PRIYA MOHAN TRYED SINGING, DANCING, KEYBOARD PLAYING, AND EVEN PAINTING. “I tried them all because my parents insisted,” she says, “but athletics has always been my first and only love.”
Today, the 19-year-old is the centre of a rising buzz in Indian athletics. Not just because she beat Dutee Chand, India’s fastest runner, four days ago. Biomechanics experts are hailing her as a potential world-class athlete with incredible muscle-levers.
“We’ve tested over 2000 elite athletes at our center,” says Anthony Chacko, director of the Karnataka state-run Centre for Sports Science. “But her readings are way better than any athlete who has walked in here.”
“Her torque (the strength and force generated by the legs and muscles surrounding the thoracic spine) is around 480 Newton metres, whereas most elite athletes we tested were around 280 Nm. She has an incredibly high rate of recovery. If she stays injury-free, she has the potential to become a world-class athlete,” says Chacko.
When running, the four limbs, as well as the muscles surrounding the spine – shoulder extensors, hip flexors, lateral spine rotators, shoulder flexors – and leg muscles – glutes, hamstrings, quads, and calves – assist in creating clockwise and counter-clockwise torques that allow for speed generation. Priya’s running torque provides a solid foundation on which pace-work can be built.

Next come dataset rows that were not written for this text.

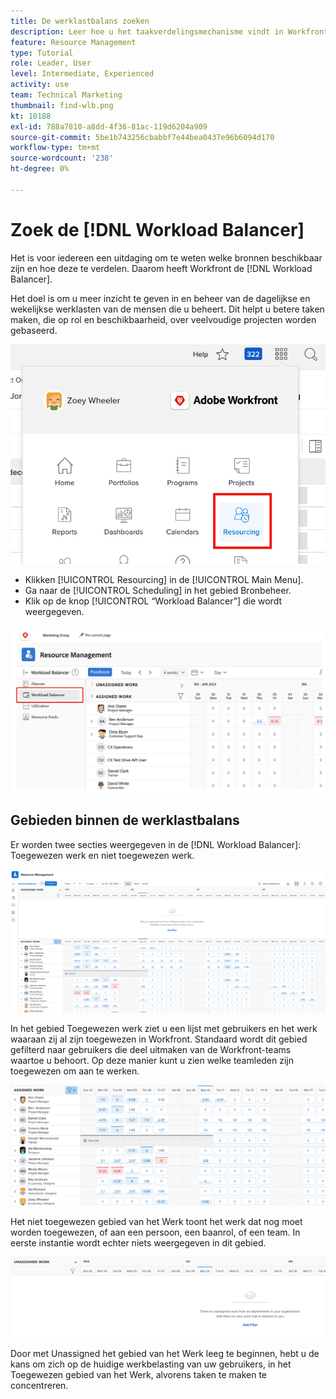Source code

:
 ```yaml
---
title: De werklastbalans zoeken
description: Leer hoe u het taakverdelingsmechanisme vindt in Workfront en op de hoogte bent van een aantal beschikbare gebieden.
feature: Resource Management
type: Tutorial
role: Leader, User
level: Intermediate, Experienced
activity: use
team: Technical Marketing
thumbnail: find-wlb.png
kt: 10188
exl-id: 788a7810-a8dd-4f36-81ac-119d6204a909
source-git-commit: 5be1b743256cbabbf7e44bea0437e96b6094d170
workflow-type: tm+mt
source-wordcount: '238'
ht-degree: 0%

---
```


# Zoek de [!DNL Workload Balancer]

Het is voor iedereen een uitdaging om te weten welke bronnen beschikbaar zijn en hoe deze te verdelen. Daarom heeft Workfront de [!DNL Workload Balancer].

Het doel is om u meer inzicht te geven in en beheer van de dagelijkse en wekelijkse werklasten van de mensen die u beheert. Dit helpt u betere taken maken, die op rol en beschikbaarheid, over veelvoudige projecten worden gebaseerd.

![middelen in het hoofdmenu](assets/Find_01.png)

* Klikken [!UICONTROL Resourcing] in de [!UICONTROL Main Menu].
* Ga naar de [!UICONTROL Scheduling] in het gebied Bronbeheer.
* Klik op de knop [!UICONTROL “Workload Balancer”] die wordt weergegeven.

![werklastverdelingssectie](assets/Find_02.png)

## Gebieden binnen de werklastbalans

Er worden twee secties weergegeven in de [!DNL Workload Balancer]: Toegewezen werk en niet toegewezen werk.

![niet toegewezen gebied](assets/Find_03.png)

In het gebied Toegewezen werk ziet u een lijst met gebruikers en het werk waaraan zij al zijn toegewezen in Workfront. Standaard wordt dit gebied gefilterd naar gebruikers die deel uitmaken van de Workfront-teams waartoe u behoort. Op deze manier kunt u zien welke teamleden zijn toegewezen om aan te werken.

![toegewezen gebiedgebruikers](assets/Find_03b.png)

Het niet toegewezen gebied van het Werk toont het werk dat nog moet worden toegewezen, of aan een persoon, een baanrol, of een team. In eerste instantie wordt echter niets weergegeven in dit gebied.

![niet toegewezen werkgebied](assets/Find_03c.png)

Door met Unassigned het gebied van het Werk leeg te beginnen, hebt u de kans om zich op de huidige werkbelasting van uw gebruikers, in het Toegewezen gebied van het Werk, alvorens taken te maken te concentreren.

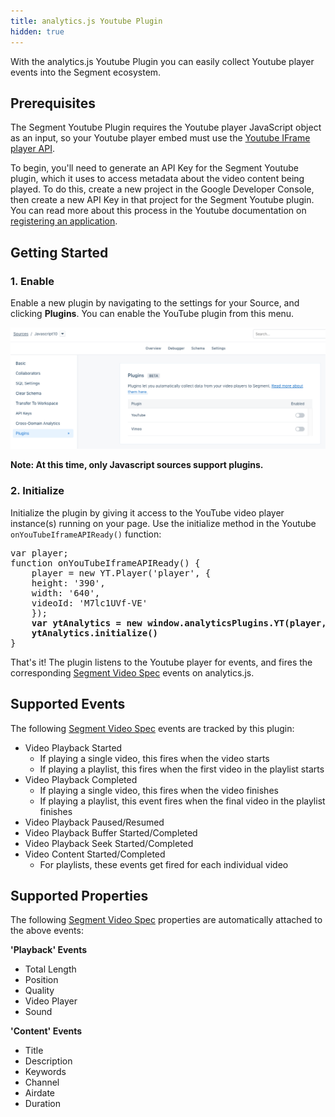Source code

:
 ```yaml
---
title: analytics.js Youtube Plugin
hidden: true
---
```


With the analytics.js Youtube Plugin you can easily collect Youtube player events into the Segment ecosystem.

## Prerequisites
The Segment Youtube Plugin requires the Youtube player JavaScript object as an input, so your Youtube player embed must use the [Youtube IFrame player API](https://developers.google.com/youtube/iframe_api_reference#Getting_Started).

To begin, you'll need to generate an API Key for the Segment Youtube plugin, which it uses to access metadata about the video content being played. To do this, create a new project in the Google Developer Console, then create a new API Key in that project for the Segment Youtube plugin. You can read more about this process in the Youtube documentation on [registering an application](https://developers.google.com/youtube/registering_an_application).

## Getting Started

### 1. Enable

Enable a new plugin by navigating to the settings for your Source, and clicking  **Plugins**. You can enable the YouTube plugin from this menu.

![the plugins setting screen](../plugins-enable.png)

**Note: At this time, only Javascript sources support plugins.**

### 2. Initialize
Initialize the plugin by giving it access to the YouTube video player instance(s) running on your page. Use the initialize method in the Youtube `onYouTubeIframeAPIReady()` function:
<pre>
var player;
function onYouTubeIframeAPIReady() {
    player = new YT.Player('player', {
    height: '390',
    width: '640',
    videoId: 'M7lc1UVf-VE'
    });
    <b>var ytAnalytics = new window.analyticsPlugins.YT(player, 'XXXXXXXXXXXXXXXXXXXXXXXXXXXX0365')
    ytAnalytics.initialize()</b>
}
</pre>

That's it! The plugin listens to the Youtube player for events, and fires the corresponding [Segment Video Spec](https://segment.com/docs/spec/video/) events on analytics.js.

## Supported Events
The following [Segment Video Spec](https://segment.com/docs/spec/video/) events are tracked by this plugin:
- Video Playback Started
    - If playing a single video, this fires when the video starts
    - If playing a playlist, this fires when the first video in the playlist starts
- Video Playback Completed
    - If playing a single video, this fires when the video finishes
    - If playing a playlist, this event fires when the final video in the playlist finishes
- Video Playback Paused/Resumed
- Video Playback Buffer Started/Completed
- Video Playback Seek Started/Completed
- Video Content Started/Completed
    - For playlists, these events get fired for each individual video

## Supported Properties
The following [Segment Video Spec](https://segment.com/docs/spec/video/) properties are automatically attached to the above events:

**'Playback' Events**
- Total Length
- Position
- Quality
- Video Player
- Sound

**'Content' Events**
- Title
- Description
- Keywords
- Channel
- Airdate
- Duration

Strength, flexibility, cardiovascular endurance, and adaptation were all tested as part of the center’s performance evaluations. “Her peak torque, relative peak power, and recovery heart were all far too high for that sport.” “We also required her to participate in a recovery intervention involving hyperbaric oxygen therapy, which assisted her in reducing fatigue,” Chacko adds. Experts at the centre predict “great scope for improvement” for Priya, who started the season with a time of 52.37s in the 400m and will soon be within striking distance of the national record of 50.79s.